▶ TASK BRIEF
Reproduce the full listing that appears beneath this instruction exactly.

▶ DATA RECORDS
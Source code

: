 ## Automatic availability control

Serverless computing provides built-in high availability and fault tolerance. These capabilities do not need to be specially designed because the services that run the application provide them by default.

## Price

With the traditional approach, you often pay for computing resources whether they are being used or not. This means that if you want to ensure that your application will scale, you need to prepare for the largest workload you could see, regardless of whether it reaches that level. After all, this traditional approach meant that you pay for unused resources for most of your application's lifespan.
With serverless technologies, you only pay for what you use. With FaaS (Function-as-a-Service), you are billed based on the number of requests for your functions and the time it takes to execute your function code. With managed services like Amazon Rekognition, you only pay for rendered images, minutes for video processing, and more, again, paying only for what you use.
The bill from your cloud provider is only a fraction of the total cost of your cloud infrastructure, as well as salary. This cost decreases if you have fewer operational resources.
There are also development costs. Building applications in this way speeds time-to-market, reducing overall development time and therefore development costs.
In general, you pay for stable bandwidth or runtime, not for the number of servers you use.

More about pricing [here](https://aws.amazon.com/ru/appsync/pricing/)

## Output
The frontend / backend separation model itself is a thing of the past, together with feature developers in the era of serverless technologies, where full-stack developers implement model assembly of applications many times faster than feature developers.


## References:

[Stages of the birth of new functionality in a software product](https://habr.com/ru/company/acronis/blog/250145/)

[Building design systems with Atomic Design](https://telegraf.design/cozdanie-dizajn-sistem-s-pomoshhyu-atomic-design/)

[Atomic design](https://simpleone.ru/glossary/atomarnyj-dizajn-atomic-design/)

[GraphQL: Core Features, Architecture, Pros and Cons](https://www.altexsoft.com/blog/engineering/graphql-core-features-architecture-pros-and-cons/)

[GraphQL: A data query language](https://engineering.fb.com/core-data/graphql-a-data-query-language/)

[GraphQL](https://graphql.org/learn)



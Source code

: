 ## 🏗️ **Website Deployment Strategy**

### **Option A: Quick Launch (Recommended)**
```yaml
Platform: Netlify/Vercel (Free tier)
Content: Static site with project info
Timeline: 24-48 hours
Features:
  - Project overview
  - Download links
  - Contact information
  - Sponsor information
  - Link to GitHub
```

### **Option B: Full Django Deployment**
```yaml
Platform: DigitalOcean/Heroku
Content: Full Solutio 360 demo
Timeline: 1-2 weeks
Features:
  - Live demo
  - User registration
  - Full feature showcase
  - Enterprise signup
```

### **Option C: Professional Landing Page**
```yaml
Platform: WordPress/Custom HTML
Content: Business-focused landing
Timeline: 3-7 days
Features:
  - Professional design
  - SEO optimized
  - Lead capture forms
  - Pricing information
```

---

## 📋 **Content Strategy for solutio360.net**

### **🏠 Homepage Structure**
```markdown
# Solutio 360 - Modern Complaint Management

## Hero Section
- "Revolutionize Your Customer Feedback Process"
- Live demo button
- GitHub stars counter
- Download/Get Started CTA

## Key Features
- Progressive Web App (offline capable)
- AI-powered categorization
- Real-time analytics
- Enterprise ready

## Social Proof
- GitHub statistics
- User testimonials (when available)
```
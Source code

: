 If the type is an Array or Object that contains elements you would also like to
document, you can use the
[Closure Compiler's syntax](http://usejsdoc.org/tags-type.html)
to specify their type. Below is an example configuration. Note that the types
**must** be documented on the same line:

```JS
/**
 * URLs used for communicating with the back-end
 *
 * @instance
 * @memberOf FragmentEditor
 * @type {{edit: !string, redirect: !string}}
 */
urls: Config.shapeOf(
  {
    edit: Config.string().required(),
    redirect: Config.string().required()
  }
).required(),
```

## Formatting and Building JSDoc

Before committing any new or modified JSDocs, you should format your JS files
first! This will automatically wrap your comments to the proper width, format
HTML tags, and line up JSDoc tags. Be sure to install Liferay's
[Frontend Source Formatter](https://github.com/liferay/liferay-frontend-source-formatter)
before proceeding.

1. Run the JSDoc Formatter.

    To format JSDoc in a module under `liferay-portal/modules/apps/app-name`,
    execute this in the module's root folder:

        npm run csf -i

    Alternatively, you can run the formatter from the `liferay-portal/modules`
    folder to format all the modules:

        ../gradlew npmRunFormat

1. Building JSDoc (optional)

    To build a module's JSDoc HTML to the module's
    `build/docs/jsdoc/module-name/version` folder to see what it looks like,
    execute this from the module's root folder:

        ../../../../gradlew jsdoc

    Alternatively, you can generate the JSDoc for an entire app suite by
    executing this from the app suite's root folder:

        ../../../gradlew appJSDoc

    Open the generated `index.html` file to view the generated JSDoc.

▶ ANSWER TO THE PROBLEM
Source code

: ## Automatic availability control

Serverless computing provides built-in high availability and fault tolerance. These capabilities do not need to be specially designed because the services that run the application provide them by default.

## Price

With the traditional approach, you often pay for computing resources whether they are being used or not. This means that if you want to ensure that your application will scale, you need to prepare for the largest workload you could see, regardless of whether it reaches that level. After all, this traditional approach meant that you pay for unused resources for most of your application's lifespan.
With serverless technologies, you only pay for what you use. With FaaS (Function-as-a-Service), you are billed based on the number of requests for your functions and the time it takes to execute your function code. With managed services like Amazon Rekognition, you only pay for rendered images, minutes for video processing, and more, again, paying only for what you use.
The bill from your cloud provider is only a fraction of the total cost of your cloud infrastructure, as well as salary. This cost decreases if you have fewer operational resources.
There are also development costs. Building applications in this way speeds time-to-market, reducing overall development time and therefore development costs.
In general, you pay for stable bandwidth or runtime, not for the number of servers you use.

More about pricing [here](https://aws.amazon.com/ru/appsync/pricing/)

## Output
The frontend / backend separation model itself is a thing of the past, together with feature developers in the era of serverless technologies, where full-stack developers implement model assembly of applications many times faster than feature developers.


## References:

[Stages of the birth of new functionality in a software product](https://habr.com/ru/company/acronis/blog/250145/)

[Building design systems with Atomic Design](https://telegraf.design/cozdanie-dizajn-sistem-s-pomoshhyu-atomic-design/)

[Atomic design](https://simpleone.ru/glossary/atomarnyj-dizajn-atomic-design/)

[GraphQL: Core Features, Architecture, Pros and Cons](https://www.altexsoft.com/blog/engineering/graphql-core-features-architecture-pros-and-cons/)

[GraphQL: A data query language](https://engineering.fb.com/core-data/graphql-a-data-query-language/)

[GraphQL](https://graphql.org/learn)



Source code

: ## 🏗️ **Website Deployment Strategy**

### **Option A: Quick Launch (Recommended)**
```yaml
Platform: Netlify/Vercel (Free tier)
Content: Static site with project info
Timeline: 24-48 hours
Features:
  - Project overview
  - Download links
  - Contact information
  - Sponsor information
  - Link to GitHub
```

### **Option B: Full Django Deployment**
```yaml
Platform: DigitalOcean/Heroku
Content: Full Solutio 360 demo
Timeline: 1-2 weeks
Features:
  - Live demo
  - User registration
  - Full feature showcase
  - Enterprise signup
```

### **Option C: Professional Landing Page**
```yaml
Platform: WordPress/Custom HTML
Content: Business-focused landing
Timeline: 3-7 days
Features:
  - Professional design
  - SEO optimized
  - Lead capture forms
  - Pricing information
```

---

## 📋 **Content Strategy for solutio360.net**

### **🏠 Homepage Structure**
```markdown
# Solutio 360 - Modern Complaint Management

## Hero Section
- "Revolutionize Your Customer Feedback Process"
- Live demo button
- GitHub stars counter
- Download/Get Started CTA

## Key Features
- Progressive Web App (offline capable)
- AI-powered categorization
- Real-time analytics
- Enterprise ready

## Social Proof
- GitHub statistics
- User testimonials (when available)
```
Source code

: If the type is an Array or Object that contains elements you would also like to
document, you can use the
[Closure Compiler's syntax](http://usejsdoc.org/tags-type.html)
to specify their type. Below is an example configuration. Note that the types
**must** be documented on the same line:

```JS
/**
 * URLs used for communicating with the back-end
 *
 * @instance
 * @memberOf FragmentEditor
 * @type {{edit: !string, redirect: !string}}
 */
urls: Config.shapeOf(
  {
    edit: Config.string().required(),
    redirect: Config.string().required()
  }
).required(),
```

## Formatting and Building JSDoc

Before committing any new or modified JSDocs, you should format your JS files
first! This will automatically wrap your comments to the proper width, format
HTML tags, and line up JSDoc tags. Be sure to install Liferay's
[Frontend Source Formatter](https://github.com/liferay/liferay-frontend-source-formatter)
before proceeding.

1. Run the JSDoc Formatter.

    To format JSDoc in a module under `liferay-portal/modules/apps/app-name`,
    execute this in the module's root folder:

        npm run csf -i

    Alternatively, you can run the formatter from the `liferay-portal/modules`
    folder to format all the modules:

        ../gradlew npmRunFormat

1. Building JSDoc (optional)

    To build a module's JSDoc HTML to the module's
    `build/docs/jsdoc/module-name/version` folder to see what it looks like,
    execute this from the module's root folder:

        ../../../../gradlew jsdoc

    Alternatively, you can generate the JSDoc for an entire app suite by
    executing this from the app suite's root folder:

        ../../../gradlew appJSDoc

    Open the generated `index.html` file to view the generated JSDoc.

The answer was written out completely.